I'm trying to define explicit conversion from some class to std::function
like this:
#include <functional>
class ExpInt { private:
const int value;
public:
ExpInt(const int v):value(v){}
explicit operator std::function<int (void)> ()
{
return [=](void){ return value; };
}
};
int main(int argc, char **argv)
{
auto e = new ExpInt(44);
auto f = static_cast<std::function<int (void)>>(e);
return 0;
}
But when I compile it I get the following error:
$ g++ main.cpp -o main
main.cpp: In function ‘int main(int, char**)’:
main.cpp:16:51: error: no matching function for call to ‘std::function<int()>::function(ExpInt*&)’

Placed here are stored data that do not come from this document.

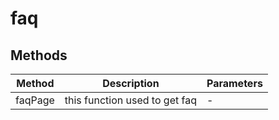 # faq

## Methods

<!-- @vuese:faq:methods:start -->
|Method|Description|Parameters|
|---|---|---|
|faqPage|this function used to get faq|-|

<!-- @vuese:faq:methods:end -->


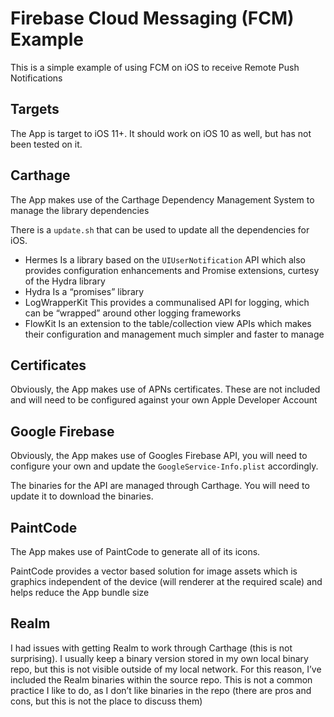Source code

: # Firebase Cloud Messaging (FCM) Example
This is a simple example of using FCM on iOS to receive Remote Push Notifications
## Targets
The App is target to iOS 11+.  It should work on iOS 10 as well, but has not been tested on it.
## Carthage
The App makes use of the Carthage Dependency Management System to manage the library dependencies

There is a `update.sh` that can be used to update all the dependencies for iOS.
* Hermes
  Is a library based on the `UIUserNotification` API which also provides configuration enhancements and Promise extensions, curtesy of the Hydra library
* Hydra
  Is a “promises” library
* LogWrapperKit
  This provides a communalised API for logging, which can be “wrapped” around other logging frameworks
* FlowKit
  Is an extension to the table/collection view APIs which makes their configuration and management much simpler and faster to manage
## Certificates
Obviously, the App makes use of APNs certificates.  These are not included and will need to be configured against your own Apple Developer Account
## Google Firebase
Obviously, the App makes use of Googles Firebase API, you will need to configure your own and update the `GoogleService-Info.plist` accordingly.

The binaries for the API are managed through Carthage.  You will need to update it to download the binaries.
## PaintCode
The App makes use of PaintCode to generate all of its icons.

PaintCode provides a vector based solution for image assets which is graphics independent of the device (will renderer at the required scale) and helps reduce the App bundle size
## Realm
I had issues with getting Realm to work through Carthage (this is not surprising).  I usually keep a binary version stored in my own local binary repo, but this is not visible outside of my local network.   For this reason, I’ve included the Realm binaries within the source repo.  This is not a common practice I like to do, as I don’t like binaries in the repo (there are pros and cons, but this is not the place to discuss them)

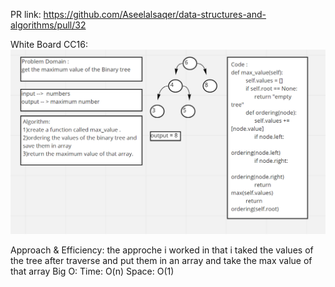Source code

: PR link:
https://github.com/Aseelalsaqer/data-structures-and-algorithms/pull/32

White Board CC16:
<img src = "CC16.PNG">

Approach & Efficiency:
the approche i worked in that i taked the values of the tree after traverse and put them in an array and take the max value of that array Big O: Time: O(n) Space: O(1)
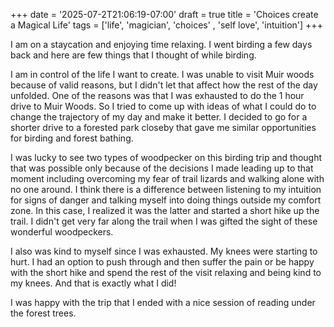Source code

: +++
date = '2025-07-2T21:06:19-07:00'
draft = true
title = 'Choices create a Magical Life'
tags = ['life', 'magician', 'choices' , 'self love', 'intuition']
+++

I am on a staycation and enjoying time relaxing. I went birding a few days back and here are few things that I thought of while birding.

I am in control of the life I want to create. I was unable to visit Muir woods because of valid reasons, but I didn't let that affect how the rest of the day unfolded. One of the reasons was that I was exhausted to do the 1 hour drive to Muir Woods. So I tried to come up with ideas of what I could do to change the trajectory of my day and make it better. I decided to go for a shorter drive to a forested park closeby that gave me similar opportunities for birding and forest bathing.

I was lucky to see two types of woodpecker on this birding trip and thought that was possible only because of the decisions I made leading up to that moment including overcoming my fear of trail lizards and walking alone with no one around. I think there is a difference between listening to my intuition for signs of danger and talking myself into doing things outside my comfort zone. In this case, I realized it was the latter and started a short hike up the trail. I didn't get very far along the trail when I was gifted the sight of these wonderful woodpeckers. 

I also was kind to myself since I was exhausted. My knees were starting to hurt. I had an option to push through and then suffer the pain or be happy with the short hike and spend the rest of the visit relaxing and being kind to my knees. And that is exactly what I did!

I was happy with the trip that I ended with a nice session of reading under the forest trees. 
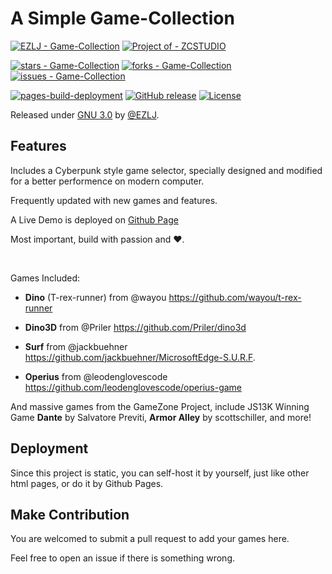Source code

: # A Simple Game-Collection
[![EZLJ - Game-Collection](https://img.shields.io/static/v1?label=EZLJ&message=Game-Collection&color=blue&logo=github)](https://github.com/EZLJ/Game-Collection "Go to GitHub repo")
[![Project of - ZCSTUDIO](https://img.shields.io/badge/Project_of-ZCSTUDIO-blueviolet)](https://www.zcstudio.online)

[![stars - Game-Collection](https://img.shields.io/github/stars/EZLJ/Game-Collection?style=social)](https://github.com/EZLJ/Game-Collection)
[![forks - Game-Collection](https://img.shields.io/github/forks/EZLJ/Game-Collection?style=social)](https://github.com/EZLJ/Game-Collection)
[![issues - Game-Collection](https://img.shields.io/github/issues/EZLJ/Game-Collection)](https://github.com/EZLJ/Game-Collection/issues)

[![pages-build-deployment](https://github.com/EZLJ/Game-Collection/actions/workflows/pages/pages-build-deployment/badge.svg)](https://github.com/EZLJ/Game-Collection/actions/workflows/pages/pages-build-deployment)
[![GitHub release](https://img.shields.io/github/release/EZLJ/Game-Collection?include_prereleases=&sort=semver&color=blue)](https://github.com/EZLJ/Game-Collection/releases/)
[![License](https://img.shields.io/badge/License-GNU_3.0-blue)](#license)



Released under [GNU 3.0](/LICENSE) by [@EZLJ](https://github.com/EZLJ).
## Features

Includes a Cyberpunk style game selector, specially designed and modified for a better performence on modern computer.

Frequently updated with new games and features.

A Live Demo is deployed on [Github Page](https://game.zcstudio.online)

Most important, build with passion and ❤️.

<br>

Games Included:

- **Dino** (T-rex-runner) from @wayou
https://github.com/wayou/t-rex-runner

- **Dino3D** from @Priler
https://github.com/Priler/dino3d

- **Surf** from @jackbuehner
https://github.com/jackbuehner/MicrosoftEdge-S.U.R.F.

- **Operius** from @leodenglovescode
https://github.com/leodenglovescode/operius-game

And massive games from the GameZone Project, include JS13K Winning Game **Dante** by Salvatore Previti, **Armor Alley** by scottschiller, and more!

## Deployment

Since this project is static, you can self-host it by yourself, just like other html pages, or do it by Github Pages.

## Make Contribution

You are welcomed to submit a pull request to add your games here.

Feel free to open an issue if there is something wrong.

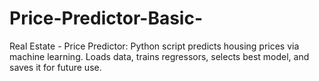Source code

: # Price-Predictor-Basic-
Real Estate - Price Predictor: Python script predicts housing prices via machine learning. Loads data, trains regressors, selects best model, and saves it for future use.
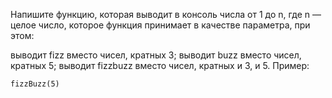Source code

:Напишите функцию, которая выводит в консоль числа от 1 до n, где n — целое число, которое функция принимает в качестве параметра, при этом:

выводит fizz вместо чисел, кратных 3;
выводит buzz вместо чисел, кратных 5;
выводит fizzbuzz вместо чисел, кратных и 3, и 5.
Пример:

`fizzBuzz(5)`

auto f = static_cast<std::function<int (void)>>(e);
^
The compiler tells you what's wrong:
error: no matching function for call to ‘std::function<int()>::function(ExpInt*&)’ auto f = static_cast<std::function<int (void)>>(e); ^
A pointer to ExpInt
is not convertible to std::function<int (void)>
. ExpInt
would be convertible, so if you simply indirect through the pointer, that would work:
auto f = static_cast<std::function<int (void)>>(*e);
P.S. You leak the dynamic allocation. Avoid using owning bare pointers.